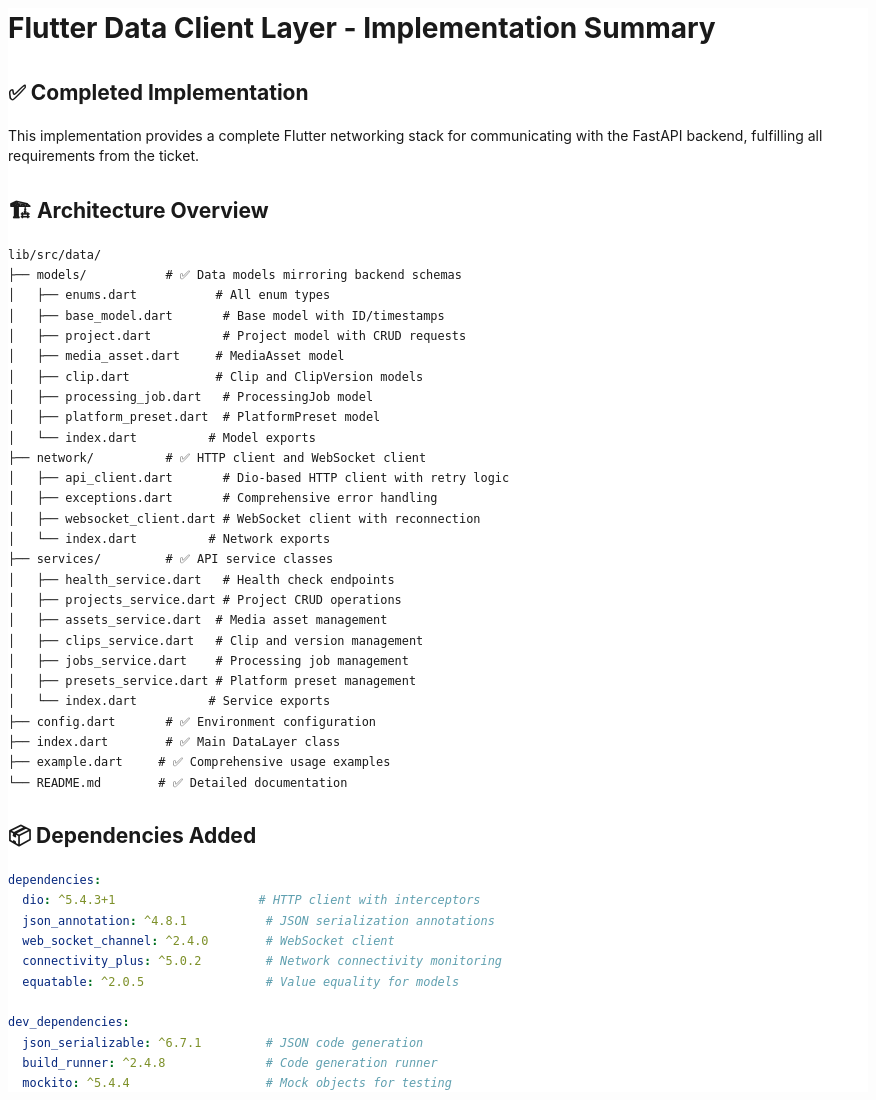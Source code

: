 # Flutter Data Client Layer - Implementation Summary

## ✅ Completed Implementation

This implementation provides a complete Flutter networking stack for communicating with the FastAPI backend, fulfilling all requirements from the ticket.

## 🏗️ Architecture Overview

```
lib/src/data/
├── models/           # ✅ Data models mirroring backend schemas
│   ├── enums.dart           # All enum types
│   ├── base_model.dart       # Base model with ID/timestamps
│   ├── project.dart          # Project model with CRUD requests
│   ├── media_asset.dart     # MediaAsset model
│   ├── clip.dart            # Clip and ClipVersion models
│   ├── processing_job.dart   # ProcessingJob model
│   ├── platform_preset.dart  # PlatformPreset model
│   └── index.dart          # Model exports
├── network/          # ✅ HTTP client and WebSocket client
│   ├── api_client.dart       # Dio-based HTTP client with retry logic
│   ├── exceptions.dart       # Comprehensive error handling
│   ├── websocket_client.dart # WebSocket client with reconnection
│   └── index.dart          # Network exports
├── services/         # ✅ API service classes
│   ├── health_service.dart   # Health check endpoints
│   ├── projects_service.dart # Project CRUD operations
│   ├── assets_service.dart  # Media asset management
│   ├── clips_service.dart   # Clip and version management
│   ├── jobs_service.dart    # Processing job management
│   ├── presets_service.dart # Platform preset management
│   └── index.dart          # Service exports
├── config.dart       # ✅ Environment configuration
├── index.dart        # ✅ Main DataLayer class
├── example.dart     # ✅ Comprehensive usage examples
└── README.md        # ✅ Detailed documentation
```

## 📦 Dependencies Added

```yaml
dependencies:
  dio: ^5.4.3+1                    # HTTP client with interceptors
  json_annotation: ^4.8.1           # JSON serialization annotations
  web_socket_channel: ^2.4.0        # WebSocket client
  connectivity_plus: ^5.0.2         # Network connectivity monitoring
  equatable: ^2.0.5                 # Value equality for models

dev_dependencies:
  json_serializable: ^6.7.1         # JSON code generation
  build_runner: ^2.4.8              # Code generation runner
  mockito: ^5.4.4                   # Mock objects for testing
```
-- -- --
▸ The task:
Pick out each line above that includes "Comprehensive" and show it.

▸ Answer to this problem:
│   ├── exceptions.dart       # Comprehensive error handling
├── example.dart     # ✅ Comprehensive usage examples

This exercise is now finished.